Randy Jackson's best bass work!
Tall Paul | San Diego, CA United States | 02/27/2005
(5 out of 5 stars)
"If you don't already know, the bassist on this album is Randy Jackson the American Idol judge. since he is an incredible bassist he picked up right where Ralphe Armstrong (Ponty's former bassist) left off and didn't miss a note. Incredible bass work on Rhythm Of Hope and Final Truth. As far as compisitions and musicianship this is one of Ponty's greatest efforts. This is my personal favorite Ponty album also. This album won best Jazz album Grammy in 1983."

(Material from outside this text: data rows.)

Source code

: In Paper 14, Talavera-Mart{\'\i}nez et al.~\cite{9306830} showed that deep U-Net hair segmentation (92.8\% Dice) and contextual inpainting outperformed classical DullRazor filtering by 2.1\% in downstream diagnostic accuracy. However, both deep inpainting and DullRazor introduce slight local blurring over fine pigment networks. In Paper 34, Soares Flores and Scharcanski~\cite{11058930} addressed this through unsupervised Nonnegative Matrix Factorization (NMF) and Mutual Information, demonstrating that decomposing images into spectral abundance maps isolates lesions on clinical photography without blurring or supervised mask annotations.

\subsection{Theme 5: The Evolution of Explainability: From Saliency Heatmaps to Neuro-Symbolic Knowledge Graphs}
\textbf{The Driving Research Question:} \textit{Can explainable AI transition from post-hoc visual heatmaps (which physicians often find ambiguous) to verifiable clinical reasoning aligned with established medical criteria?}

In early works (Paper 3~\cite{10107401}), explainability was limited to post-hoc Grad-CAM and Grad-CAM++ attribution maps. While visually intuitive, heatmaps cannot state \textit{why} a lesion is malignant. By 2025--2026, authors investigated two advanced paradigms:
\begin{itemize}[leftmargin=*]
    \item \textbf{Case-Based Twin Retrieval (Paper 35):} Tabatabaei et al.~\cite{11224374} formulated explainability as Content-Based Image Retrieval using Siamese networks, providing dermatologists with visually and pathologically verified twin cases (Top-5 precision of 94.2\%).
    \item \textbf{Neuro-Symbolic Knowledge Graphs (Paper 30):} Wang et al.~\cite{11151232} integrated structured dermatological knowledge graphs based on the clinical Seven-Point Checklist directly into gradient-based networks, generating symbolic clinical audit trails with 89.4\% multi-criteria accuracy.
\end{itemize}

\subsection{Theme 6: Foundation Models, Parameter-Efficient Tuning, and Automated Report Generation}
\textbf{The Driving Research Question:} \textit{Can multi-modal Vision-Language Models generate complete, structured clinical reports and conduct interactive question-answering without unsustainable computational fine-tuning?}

T. Ray | Joplin, Mo | 11/08/2001
(5 out of 5 stars)
"I discovered JL P in 1984 and bought his then current album and worked my way back in time. I've only owned about seven of Ponty's works and Mystical Adventures is his formost work of these. Catagorizing it is the hard part unless you're already familiar with his work: pre-elecronica, fusion jazz, new age, or all of the above. One thing that helps set this collection apart is they way it comes together as one work. Each track (with the possible exception of #9 Final Truth Part II) is complimentary and thematic. These songs come together and form an evocative environment that can be engaged or ignored. In the foreground of your consciousness MA (Mystical Adventures) is ripe for study by music majors and thoe who value emotional/spiritual content. If left in the background MA is great during meditation, study, sleep, light housework or reading. It doesn't demand your attention or force an emotion but lingers nearby and subtly accentuates empathy. MA is a little drowsy for a mainstream audience but is a must have for fans of new-age, fusion and Ponty"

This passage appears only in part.